Repeat every record exactly.

Provided records Start Marker

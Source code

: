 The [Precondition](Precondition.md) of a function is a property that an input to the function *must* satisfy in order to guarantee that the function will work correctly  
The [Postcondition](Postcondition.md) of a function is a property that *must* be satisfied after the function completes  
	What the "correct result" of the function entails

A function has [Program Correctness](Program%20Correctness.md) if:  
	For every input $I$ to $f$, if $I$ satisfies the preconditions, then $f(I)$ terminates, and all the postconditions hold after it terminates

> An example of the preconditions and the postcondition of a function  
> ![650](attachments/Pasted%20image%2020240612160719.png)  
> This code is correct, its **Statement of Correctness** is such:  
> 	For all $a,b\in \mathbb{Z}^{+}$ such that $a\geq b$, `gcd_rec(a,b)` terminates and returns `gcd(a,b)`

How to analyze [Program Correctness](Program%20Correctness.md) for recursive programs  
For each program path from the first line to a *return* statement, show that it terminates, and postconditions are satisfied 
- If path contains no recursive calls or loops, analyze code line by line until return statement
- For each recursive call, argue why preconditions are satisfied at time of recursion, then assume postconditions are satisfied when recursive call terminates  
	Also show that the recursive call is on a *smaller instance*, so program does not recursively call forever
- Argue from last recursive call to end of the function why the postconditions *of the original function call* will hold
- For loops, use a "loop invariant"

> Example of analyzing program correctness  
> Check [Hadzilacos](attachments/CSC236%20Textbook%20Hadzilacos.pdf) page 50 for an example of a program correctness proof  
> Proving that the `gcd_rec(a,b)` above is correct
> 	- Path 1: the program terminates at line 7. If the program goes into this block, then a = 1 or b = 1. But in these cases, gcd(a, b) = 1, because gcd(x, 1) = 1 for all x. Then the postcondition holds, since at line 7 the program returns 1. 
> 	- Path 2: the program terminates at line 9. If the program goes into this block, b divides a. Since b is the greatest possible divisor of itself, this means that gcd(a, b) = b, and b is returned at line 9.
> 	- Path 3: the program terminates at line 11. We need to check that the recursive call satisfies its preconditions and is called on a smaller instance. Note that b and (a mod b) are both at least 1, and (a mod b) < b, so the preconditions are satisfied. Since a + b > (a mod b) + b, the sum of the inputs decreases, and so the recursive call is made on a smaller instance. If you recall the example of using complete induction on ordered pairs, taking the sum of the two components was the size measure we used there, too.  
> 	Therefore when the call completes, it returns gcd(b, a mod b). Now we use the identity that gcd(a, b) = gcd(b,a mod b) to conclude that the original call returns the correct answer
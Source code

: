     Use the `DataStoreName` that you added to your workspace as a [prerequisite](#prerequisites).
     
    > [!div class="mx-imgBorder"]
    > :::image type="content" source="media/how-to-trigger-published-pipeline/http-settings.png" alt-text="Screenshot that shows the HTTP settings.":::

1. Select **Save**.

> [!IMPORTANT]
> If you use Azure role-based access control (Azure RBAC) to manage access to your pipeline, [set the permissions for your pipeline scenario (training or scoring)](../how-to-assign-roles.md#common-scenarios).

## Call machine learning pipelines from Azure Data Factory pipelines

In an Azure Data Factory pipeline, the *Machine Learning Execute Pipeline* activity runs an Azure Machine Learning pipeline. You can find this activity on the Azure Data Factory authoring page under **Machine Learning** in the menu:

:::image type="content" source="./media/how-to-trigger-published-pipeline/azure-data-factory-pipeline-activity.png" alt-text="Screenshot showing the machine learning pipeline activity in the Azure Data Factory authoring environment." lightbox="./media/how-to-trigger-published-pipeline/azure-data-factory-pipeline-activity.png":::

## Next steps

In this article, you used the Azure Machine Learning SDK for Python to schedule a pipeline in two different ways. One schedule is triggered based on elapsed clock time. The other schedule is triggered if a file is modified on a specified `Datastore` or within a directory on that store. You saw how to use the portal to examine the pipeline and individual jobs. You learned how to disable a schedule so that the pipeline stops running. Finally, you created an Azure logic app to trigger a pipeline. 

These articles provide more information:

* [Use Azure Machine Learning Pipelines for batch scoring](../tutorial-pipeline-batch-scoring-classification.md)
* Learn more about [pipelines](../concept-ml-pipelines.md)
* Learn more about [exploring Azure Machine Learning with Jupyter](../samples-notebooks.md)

Provided records End Marker

Task solution:
Source code

: The [Precondition](Precondition.md) of a function is a property that an input to the function *must* satisfy in order to guarantee that the function will work correctly  
The [Postcondition](Postcondition.md) of a function is a property that *must* be satisfied after the function completes  
	What the "correct result" of the function entails

A function has [Program Correctness](Program%20Correctness.md) if:  
	For every input $I$ to $f$, if $I$ satisfies the preconditions, then $f(I)$ terminates, and all the postconditions hold after it terminates

> An example of the preconditions and the postcondition of a function  
> ![650](attachments/Pasted%20image%2020240612160719.png)  
> This code is correct, its **Statement of Correctness** is such:  
> 	For all $a,b\in \mathbb{Z}^{+}$ such that $a\geq b$, `gcd_rec(a,b)` terminates and returns `gcd(a,b)`

How to analyze [Program Correctness](Program%20Correctness.md) for recursive programs  
For each program path from the first line to a *return* statement, show that it terminates, and postconditions are satisfied 
- If path contains no recursive calls or loops, analyze code line by line until return statement
- For each recursive call, argue why preconditions are satisfied at time of recursion, then assume postconditions are satisfied when recursive call terminates  
	Also show that the recursive call is on a *smaller instance*, so program does not recursively call forever
- Argue from last recursive call to end of the function why the postconditions *of the original function call* will hold
- For loops, use a "loop invariant"

> Example of analyzing program correctness  
> Check [Hadzilacos](attachments/CSC236%20Textbook%20Hadzilacos.pdf) page 50 for an example of a program correctness proof  
> Proving that the `gcd_rec(a,b)` above is correct
> 	- Path 1: the program terminates at line 7. If the program goes into this block, then a = 1 or b = 1. But in these cases, gcd(a, b) = 1, because gcd(x, 1) = 1 for all x. Then the postcondition holds, since at line 7 the program returns 1. 
> 	- Path 2: the program terminates at line 9. If the program goes into this block, b divides a. Since b is the greatest possible divisor of itself, this means that gcd(a, b) = b, and b is returned at line 9.
> 	- Path 3: the program terminates at line 11. We need to check that the recursive call satisfies its preconditions and is called on a smaller instance. Note that b and (a mod b) are both at least 1, and (a mod b) < b, so the preconditions are satisfied. Since a + b > (a mod b) + b, the sum of the inputs decreases, and so the recursive call is made on a smaller instance. If you recall the example of using complete induction on ordered pairs, taking the sum of the two components was the size measure we used there, too.  
> 	Therefore when the call completes, it returns gcd(b, a mod b). Now we use the identity that gcd(a, b) = gcd(b,a mod b) to conclude that the original call returns the correct answer
Source code

:     Use the `DataStoreName` that you added to your workspace as a [prerequisite](#prerequisites).
     
    > [!div class="mx-imgBorder"]
    > :::image type="content" source="media/how-to-trigger-published-pipeline/http-settings.png" alt-text="Screenshot that shows the HTTP settings.":::

1. Select **Save**.

> [!IMPORTANT]
> If you use Azure role-based access control (Azure RBAC) to manage access to your pipeline, [set the permissions for your pipeline scenario (training or scoring)](../how-to-assign-roles.md#common-scenarios).

## Call machine learning pipelines from Azure Data Factory pipelines

In an Azure Data Factory pipeline, the *Machine Learning Execute Pipeline* activity runs an Azure Machine Learning pipeline. You can find this activity on the Azure Data Factory authoring page under **Machine Learning** in the menu:

:::image type="content" source="./media/how-to-trigger-published-pipeline/azure-data-factory-pipeline-activity.png" alt-text="Screenshot showing the machine learning pipeline activity in the Azure Data Factory authoring environment." lightbox="./media/how-to-trigger-published-pipeline/azure-data-factory-pipeline-activity.png":::

## Next steps

In this article, you used the Azure Machine Learning SDK for Python to schedule a pipeline in two different ways. One schedule is triggered based on elapsed clock time. The other schedule is triggered if a file is modified on a specified `Datastore` or within a directory on that store. You saw how to use the portal to examine the pipeline and individual jobs. You learned how to disable a schedule so that the pipeline stops running. Finally, you created an Azure logic app to trigger a pipeline. 

These articles provide more information:

* [Use Azure Machine Learning Pipelines for batch scoring](../tutorial-pipeline-batch-scoring-classification.md)
* Learn more about [pipelines](../concept-ml-pipelines.md)
* Learn more about [exploring Azure Machine Learning with Jupyter](../samples-notebooks.md)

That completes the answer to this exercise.